Le Cern a décidé de se retirer de Workplace en mettant  en avant la question d'une présumée exploitation que vous pourriez faire de leurs données dans le cadre de votre offre gratuite. Que répondez-vous à cela ?

L'année dernière, nous avons annoncé une mise à jour de nos prix et de notre offre. Dans ce cadre, nous sommes passés de deux offres à deux niveaux (une gratuite, une payante Premium, ndlr) à trois (avec l'ajout d'une offre Enterprise taillée pour les multinationales, ndlr). À l'origine, le Cern bénéficiait de notre offre Premium gratuitement, et nous lui avons proposé deux options : celle de payer pour notre service, ou celle de passer à notre niveau gratuit. Ils ont refusé pour des raisons de coût. En octobre 2019, les nouveaux tarifs sont entrés en vigueur. Dans le cadre de la mise à jour de nos offres, nous avons introduit notre nouveau niveau gratuit, Essential. Dans les trois niveaux actuels, Essential, Advanced et Enterprise, Facebook est le responsable du traitement des données, et nos clients sont les responsables du contrôle des données. Nos clients conservent tous les droits, titres et intérêts, y compris les droits de propriété intellectuelle, sur leurs données. 

L'affirmation du Cern selon laquelle ils ont eu le choix de payer ou de perdre leurs droits administratifs et leurs droits sur les données de Workplace n'est pas exacte. Ils pourraient rejoindre Workplace aujourd'hui sur notre niveau Essential, ce qui leur permettrait d'utiliser Workplace gratuitement et de conserver les mêmes droits d'administration et de données. Chaque offre que nous proposons permet différents accès à notre plateforme et nous tenons à souligner que nous avons toujours respecté toutes les normes en matière de sécurité et de confidentialité.  Chaque jour, nous travaillons avec des milliers d'entreprises hautement réglementées partout dans le monde, tout comme des banques ou des gouvernements, et nous disposons de toutes les certifications de sécurité standard comme SOC2, SOC3, ISO27001 et ISO27018.

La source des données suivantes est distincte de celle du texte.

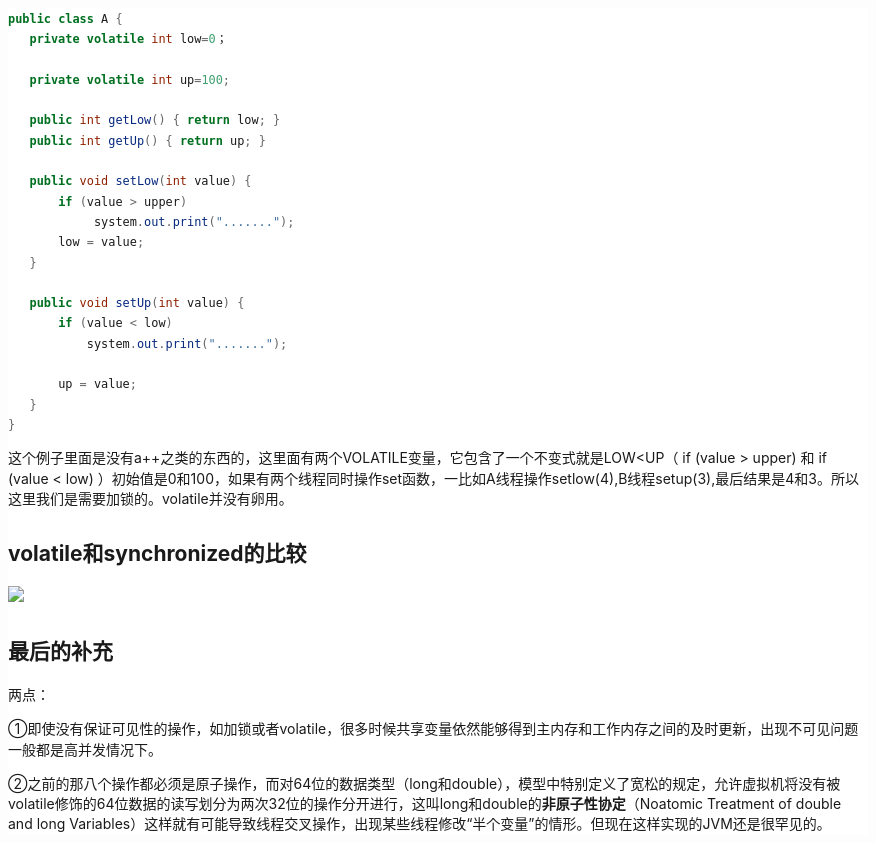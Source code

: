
 ```JAVA
public class A {
   private volatile int low=0；

   private volatile int up=100;

   public int getLow() { return low; }
   public int getUp() { return up; }

   public void setLow(int value) { 
       if (value > upper) 
            system.out.print(".......");
       low = value;
   }

   public void setUp(int value) { 
       if (value < low) 
           system.out.print(".......");

       up = value;
   }
}
```
这个例子里面是没有a++之类的东西的，这里面有两个VOLATILE变量，它包含了一个不变式就是LOW<UP（ if (value > upper) 和   if (value < low) ）初始值是0和100，如果有两个线程同时操作set函数，一比如A线程操作setlow(4),B线程setup(3),最后结果是4和3。所以这里我们是需要加锁的。volatile并没有卵用。

## volatile和synchronized的比较
![](https://upload-images.jianshu.io/upload_images/13852523-f15be8e68b087ed8.png?imageMogr2/auto-orient/strip%7CimageView2/2/w/1240)

## 最后的补充
两点：

①即使没有保证可见性的操作，如加锁或者volatile，很多时候共享变量依然能够得到主内存和工作内存之间的及时更新，出现不可见问题一般都是高并发情况下。

②之前的那八个操作都必须是原子操作，而对64位的数据类型（long和double），模型中特别定义了宽松的规定，允许虚拟机将没有被volatile修饰的64位数据的读写划分为两次32位的操作分开进行，这叫long和double的**非原子性协定**（Noatomic Treatment of double and long Variables）这样就有可能导致线程交叉操作，出现某些线程修改“半个变量”的情形。但现在这样实现的JVM还是很罕见的。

En tant que vice-président de Workplace by Facebook, Julien Codorniou a pour mission de gérer le développement commercial et les partenariats de la plateforme du même nom. Il a rejoint Facebook en 2011pour diriger l'activité de jeux vidéos en région EMEA. Il a ensuite pris la tête de l'équipe mondiale pilotant les partenariats du groupe. Avant d'entrer chez Facebook, Julien Codorniou était directeur du développement commercial chez Microsoft, où il a créé et lancé BizSpark, le programme mondial de l'éditeur de soutien aux start-up. Depuis 2012, il est membre du conseil d'administration du Monde. Il est titulaire d'une maîtrise en gestion de la Skema Business School.